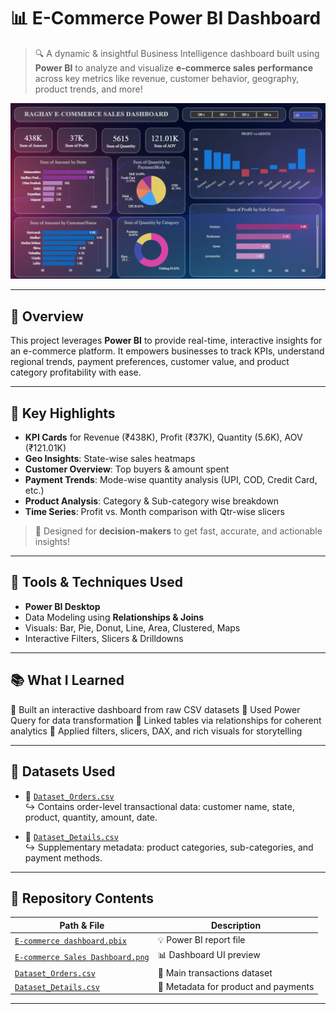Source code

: # 📊 E-Commerce Power BI Dashboard

> 🔍 A dynamic & insightful Business Intelligence dashboard built using **Power BI** to analyze and visualize **e-commerce sales performance** across key metrics like revenue, customer behavior, geography, product trends, and more!

![Dashboard Preview](https://raw.githubusercontent.com/dipjyoti0007/E-commerce-Sales-Dashboard/main/E-commerce%20Sales%20Dashboard.png)

---

## 🚀 Overview

This project leverages **Power BI** to provide real-time, interactive insights for an e-commerce platform. It empowers businesses to track KPIs, understand regional trends, payment preferences, customer value, and product category profitability with ease.

---

## 🧠 Key Highlights

-  **KPI Cards** for Revenue (₹438K), Profit (₹37K), Quantity (5.6K), AOV (₹121.01K)
-  **Geo Insights**: State-wise sales heatmaps
-  **Customer Overview**: Top buyers & amount spent
-  **Payment Trends**: Mode-wise quantity analysis (UPI, COD, Credit Card, etc.)
-  **Product Analysis**: Category & Sub-category wise breakdown
-  **Time Series**: Profit vs. Month comparison with Qtr-wise slicers

> 🎯 Designed for **decision-makers** to get fast, accurate, and actionable insights!

---

## 🧩 Tools & Techniques Used

-  **Power BI Desktop**
-  Data Modeling using **Relationships & Joins**
-  Visuals: Bar, Pie, Donut, Line, Area, Clustered, Maps
-  Interactive Filters, Slicers & Drilldowns

---

## 📚 What I Learned

🔹 Built an interactive dashboard from raw CSV datasets
🔹 Used Power Query for data transformation
🔹 Linked tables via relationships for coherent analytics
🔹 Applied filters, slicers, DAX, and rich visuals for storytelling

---

## 📎 Datasets Used

- 📄 [`Dataset_Orders.csv`](https://github.com/dipjyoti0007/E-commerce-Sales-Dashboard/blob/main/Dataset_Orders.csv)  
  ↪️ Contains order-level transactional data: customer name, state, product, quantity, amount, date.

- 📄 [`Dataset_Details.csv`](https://github.com/dipjyoti0007/E-commerce-Sales-Dashboard/blob/main/Dataset_Details.csv)  
  ↪️ Supplementary metadata: product categories, sub-categories, and payment methods.

---

## 📁 Repository Contents

| Path & File | Description |
|-------------|-------------|
| [`E-commerce dashboard.pbix`](https://github.com/dipjyoti0007/E-commerce-Sales-Dashboard/blob/main/E-commerce%20dashboard.pbix) | 💡 Power BI report file |
| [`E-commerce Sales Dashboard.png`](https://github.com/dipjyoti0007/E-commerce-Sales-Dashboard/blob/main/E-commerce%20Sales%20Dashboard.png) | 📊 Dashboard UI preview |
| [`Dataset_Orders.csv`](https://github.com/dipjyoti0007/E-commerce-Sales-Dashboard/blob/main/Dataset_Orders.csv) | 📁 Main transactions dataset |
| [`Dataset_Details.csv`](https://github.com/dipjyoti0007/E-commerce-Sales-Dashboard/blob/main/Dataset_Details.csv) | 📁 Metadata for product and payments |

---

***

▸ Task prompt
Exactly as they appear, output the line holding "## 📚 What I Learned" and all lines after it through the end of the listing above, and only those.

▸ Completed exercise
## 📚 What I Learned

🔹 Built an interactive dashboard from raw CSV datasets
🔹 Used Power Query for data transformation
🔹 Linked tables via relationships for coherent analytics
🔹 Applied filters, slicers, DAX, and rich visuals for storytelling

---

## 📎 Datasets Used

- 📄 [`Dataset_Orders.csv`](https://github.com/dipjyoti0007/E-commerce-Sales-Dashboard/blob/main/Dataset_Orders.csv)  
  ↪️ Contains order-level transactional data: customer name, state, product, quantity, amount, date.

- 📄 [`Dataset_Details.csv`](https://github.com/dipjyoti0007/E-commerce-Sales-Dashboard/blob/main/Dataset_Details.csv)  
  ↪️ Supplementary metadata: product categories, sub-categories, and payment methods.

---

## 📁 Repository Contents

| Path & File | Description |
|-------------|-------------|
| [`E-commerce dashboard.pbix`](https://github.com/dipjyoti0007/E-commerce-Sales-Dashboard/blob/main/E-commerce%20dashboard.pbix) | 💡 Power BI report file |
| [`E-commerce Sales Dashboard.png`](https://github.com/dipjyoti0007/E-commerce-Sales-Dashboard/blob/main/E-commerce%20Sales%20Dashboard.png) | 📊 Dashboard UI preview |
| [`Dataset_Orders.csv`](https://github.com/dipjyoti0007/E-commerce-Sales-Dashboard/blob/main/Dataset_Orders.csv) | 📁 Main transactions dataset |
| [`Dataset_Details.csv`](https://github.com/dipjyoti0007/E-commerce-Sales-Dashboard/blob/main/Dataset_Details.csv) | 📁 Metadata for product and payments |

---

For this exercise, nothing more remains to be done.